本を読んで、血となり肉となるようなことがありました。ものを書いて、いろんな人との出逢いがありました。

「二十歳の原点」

 ほんとに久しぶりに読んだ。
 最後の詩は、美しいと思った。図らずも、泣いてしまった。寝床で読み終えて、余韻の興奮にうまく眠れず、やはり高野さんが死んでしまったことが悔しく、哀しく、怒りが込み上げてきた。悔しさは、何に対してか? 怒りは、何に向かってか?
 中学の時初めてこの本を読んで、やはり泣いた。その時も、同じ感情を持ったことを身体が覚えている。つまり私は、十三、四歳の頃から何も変わっていないことも再確認した。

 今回読み終えて、高野さんと私は似ていることを痛感、実感した。
 学生運動の時代、彼女は1969年に自殺した。
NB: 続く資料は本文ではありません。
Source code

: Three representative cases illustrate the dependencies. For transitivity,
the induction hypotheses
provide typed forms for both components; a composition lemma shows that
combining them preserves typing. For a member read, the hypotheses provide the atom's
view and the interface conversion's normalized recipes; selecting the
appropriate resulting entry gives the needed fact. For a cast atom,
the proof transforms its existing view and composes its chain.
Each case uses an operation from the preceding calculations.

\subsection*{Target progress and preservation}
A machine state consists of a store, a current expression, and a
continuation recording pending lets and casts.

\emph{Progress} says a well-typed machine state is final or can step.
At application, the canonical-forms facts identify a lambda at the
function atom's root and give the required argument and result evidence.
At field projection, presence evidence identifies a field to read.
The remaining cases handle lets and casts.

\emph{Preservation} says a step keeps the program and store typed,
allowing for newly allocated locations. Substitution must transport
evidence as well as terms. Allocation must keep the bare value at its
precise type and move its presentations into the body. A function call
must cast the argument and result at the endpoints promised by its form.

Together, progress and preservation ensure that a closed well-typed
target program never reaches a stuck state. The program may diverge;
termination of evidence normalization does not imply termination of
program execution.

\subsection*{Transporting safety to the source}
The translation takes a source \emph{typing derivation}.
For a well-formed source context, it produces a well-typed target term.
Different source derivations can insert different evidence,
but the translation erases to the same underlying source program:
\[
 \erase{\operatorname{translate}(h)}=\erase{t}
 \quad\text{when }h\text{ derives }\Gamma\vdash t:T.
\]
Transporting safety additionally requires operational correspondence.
その日に近づくにつれ、読んでいてドキドキした。自殺の結末は、もう分かっているからだ。
 彼女は家族と断絶し、友達からも離れ、意中の人に失恋し、どんどん孤独になって行った。
「未熟であること、孤独であること。これがわたしの二十歳の原点である」と、冒頭の方に書いている通りに。

 高野さんは、自殺しなければならない人だったと思う。それが、いたく感じられた。さっき、自分と似ていると書いたけれど、そうすると私も自殺しなければならなくなる。が、私はきっと、しないだろう。根っ子のところはとても似ていると思うのに、なぜ私は自殺しないのか?

 高野さんが、もし「荘子」を読んでいたらと考える。モンテーニュを読んでいたらと考える。もっと自分を甘やかし、ダメな人間になってよかったのではないかと愚想する。
 学生運動の時代に二十歳を迎えていなかったら、自殺しなくても済んでいたのではないか、とも思う。私がどんな思いを寄せようと、高野さんは死を死に続けているだけだけれど…
 彼女の自殺を、評論風に言いたくない。分析解析、「こうだったんだろうな」と、その心の過程、まわりの状況から、考えられることは沢山あるけれど、言いたくない。

 とにかく高野さんは戦ったのだ。現実に肉体をぶつけて、革命を圧しようとしてくる機動隊と、国家権力と、カネばかりに捕らわれた人間どもと。
「資本主義社会」ここに生きていけない人間は、死ぬしかないのかもしれない? 否。「創造すれば、生きて行ける」。革命か反抗か…しかし、彼女は死を創造してしまった。